A result of this, which biologists will understand—and if you are not a biologist nobody cares a fig for you—was that the ladies of Lilliput had begun to have twins. They often had triplets, and were delighted when they did.
Maria wished that she could help them in these dangers. If she had been rich or grown-up or any of the other things which seem so desirable until one gets them, she could have bought a shotgun to shoot the owls, and could have cleared them out like that. Unfortunately, she was not. She did, however, make sensible suggestions. She said that, if they would show her the fox earths all over the Park, she would put tar in them at the next breeding season, or anything else that was unpleasant, whatever the Master of the Malplaquet Hounds might think. She said that with their local knowledge, and her bigness, there were probably several things which could be done. “For instance,” said she, “I can get some petrol from the Primus and put it on the wasps’ nests, if you will show me where they are. I could even smash up the nests of owls, once you had spotted them.”
The People of the Island were grateful for her kind thoughts, and decided that she was not a bad Mountain after all.

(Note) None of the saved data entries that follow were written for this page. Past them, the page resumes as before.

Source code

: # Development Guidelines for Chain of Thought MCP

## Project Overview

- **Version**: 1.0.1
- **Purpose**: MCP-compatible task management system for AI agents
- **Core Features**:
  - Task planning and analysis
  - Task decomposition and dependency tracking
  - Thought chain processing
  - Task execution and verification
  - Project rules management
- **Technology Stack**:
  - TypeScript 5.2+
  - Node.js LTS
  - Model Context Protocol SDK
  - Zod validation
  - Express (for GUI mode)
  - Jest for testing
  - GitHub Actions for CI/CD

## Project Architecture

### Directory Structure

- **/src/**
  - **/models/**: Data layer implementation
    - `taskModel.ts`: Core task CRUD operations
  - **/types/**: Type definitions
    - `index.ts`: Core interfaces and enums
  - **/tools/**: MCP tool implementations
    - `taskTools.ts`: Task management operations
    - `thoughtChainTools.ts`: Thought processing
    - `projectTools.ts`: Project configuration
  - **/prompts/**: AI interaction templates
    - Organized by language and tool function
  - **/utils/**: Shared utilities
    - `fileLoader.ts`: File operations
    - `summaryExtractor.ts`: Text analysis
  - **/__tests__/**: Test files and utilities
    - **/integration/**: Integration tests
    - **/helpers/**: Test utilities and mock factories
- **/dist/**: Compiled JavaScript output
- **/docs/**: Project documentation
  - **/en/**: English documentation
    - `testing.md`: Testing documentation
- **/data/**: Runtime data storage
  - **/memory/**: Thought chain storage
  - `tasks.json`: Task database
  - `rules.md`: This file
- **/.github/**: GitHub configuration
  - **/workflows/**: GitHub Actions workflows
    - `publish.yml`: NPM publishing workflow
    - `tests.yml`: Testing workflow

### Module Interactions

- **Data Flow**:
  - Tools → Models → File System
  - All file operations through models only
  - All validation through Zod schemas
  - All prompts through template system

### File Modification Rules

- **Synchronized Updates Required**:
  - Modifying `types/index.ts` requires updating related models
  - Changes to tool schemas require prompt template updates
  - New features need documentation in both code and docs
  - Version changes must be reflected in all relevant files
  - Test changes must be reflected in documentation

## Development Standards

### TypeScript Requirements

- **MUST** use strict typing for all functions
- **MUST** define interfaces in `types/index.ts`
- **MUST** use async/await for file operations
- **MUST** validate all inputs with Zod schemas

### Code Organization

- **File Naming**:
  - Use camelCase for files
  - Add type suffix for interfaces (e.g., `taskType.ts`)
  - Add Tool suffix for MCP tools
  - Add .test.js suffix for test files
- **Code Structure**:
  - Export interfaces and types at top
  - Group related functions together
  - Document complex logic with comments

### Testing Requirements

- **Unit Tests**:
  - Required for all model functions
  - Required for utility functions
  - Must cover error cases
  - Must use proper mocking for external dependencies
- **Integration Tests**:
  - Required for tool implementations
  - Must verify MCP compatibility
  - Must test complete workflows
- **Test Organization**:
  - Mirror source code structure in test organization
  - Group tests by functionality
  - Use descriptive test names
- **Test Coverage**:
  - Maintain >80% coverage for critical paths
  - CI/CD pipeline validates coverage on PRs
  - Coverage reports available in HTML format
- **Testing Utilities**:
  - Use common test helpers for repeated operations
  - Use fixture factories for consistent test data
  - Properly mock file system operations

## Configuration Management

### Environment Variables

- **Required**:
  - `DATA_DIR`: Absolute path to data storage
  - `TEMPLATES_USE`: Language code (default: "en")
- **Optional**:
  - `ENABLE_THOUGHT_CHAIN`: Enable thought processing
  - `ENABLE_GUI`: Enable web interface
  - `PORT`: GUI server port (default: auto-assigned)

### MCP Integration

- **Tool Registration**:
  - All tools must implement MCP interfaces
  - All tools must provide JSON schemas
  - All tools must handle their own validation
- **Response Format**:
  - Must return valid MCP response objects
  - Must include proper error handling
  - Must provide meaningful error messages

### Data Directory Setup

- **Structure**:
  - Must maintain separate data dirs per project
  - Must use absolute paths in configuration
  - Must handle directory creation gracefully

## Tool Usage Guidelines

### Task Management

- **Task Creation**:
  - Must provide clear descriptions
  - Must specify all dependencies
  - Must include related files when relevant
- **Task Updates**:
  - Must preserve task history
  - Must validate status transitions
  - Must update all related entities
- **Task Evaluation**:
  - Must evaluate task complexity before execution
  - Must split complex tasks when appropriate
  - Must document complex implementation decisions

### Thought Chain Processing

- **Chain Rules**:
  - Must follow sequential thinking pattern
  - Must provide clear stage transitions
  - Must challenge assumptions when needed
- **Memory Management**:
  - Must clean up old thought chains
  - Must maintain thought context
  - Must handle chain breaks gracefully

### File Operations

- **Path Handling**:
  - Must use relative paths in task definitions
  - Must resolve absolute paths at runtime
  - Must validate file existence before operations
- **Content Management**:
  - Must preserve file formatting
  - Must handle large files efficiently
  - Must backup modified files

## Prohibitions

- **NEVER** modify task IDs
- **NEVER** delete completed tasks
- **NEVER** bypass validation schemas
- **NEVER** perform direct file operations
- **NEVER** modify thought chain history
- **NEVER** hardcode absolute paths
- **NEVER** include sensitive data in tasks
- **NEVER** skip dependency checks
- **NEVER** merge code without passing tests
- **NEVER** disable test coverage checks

One pearly night toward the beginning of July, with the owls hooting and the twigs cracking and the paw-feet rustling and the great moon reigning over all, Maria crept up the silver stairs to bed. She passed the door of the square eighteenth-century chapel, where the plaster cherubs with fat cheeks like amoretti looked down from the flaking roof between the Royal Arms and the Ten Commandments; passed the much more than full-length portrait of the Fifth Duke, by Romney, which was unsalable because it covered half an acre of canvas, and also the water color of Naples with Vesuvius by Moonlight, equally unsalable because it was fifteen feet long, the biggest water color in the world; passed the cold busts of the Main Library, not the Third Duke’s, where Sophocles and others looked down with beards like twisted tripe upon the empty shelves which had once housed the Malplaquetian MSS.; passed, with a special tremor, the lofty bedroom in which the Empress Amelia had breathed her last, and also the Duchess’s Chamber, where her own ancestors had been brought into the world, in the presence of twelve doctors and any members of the Privy Council who had happened to be disengaged.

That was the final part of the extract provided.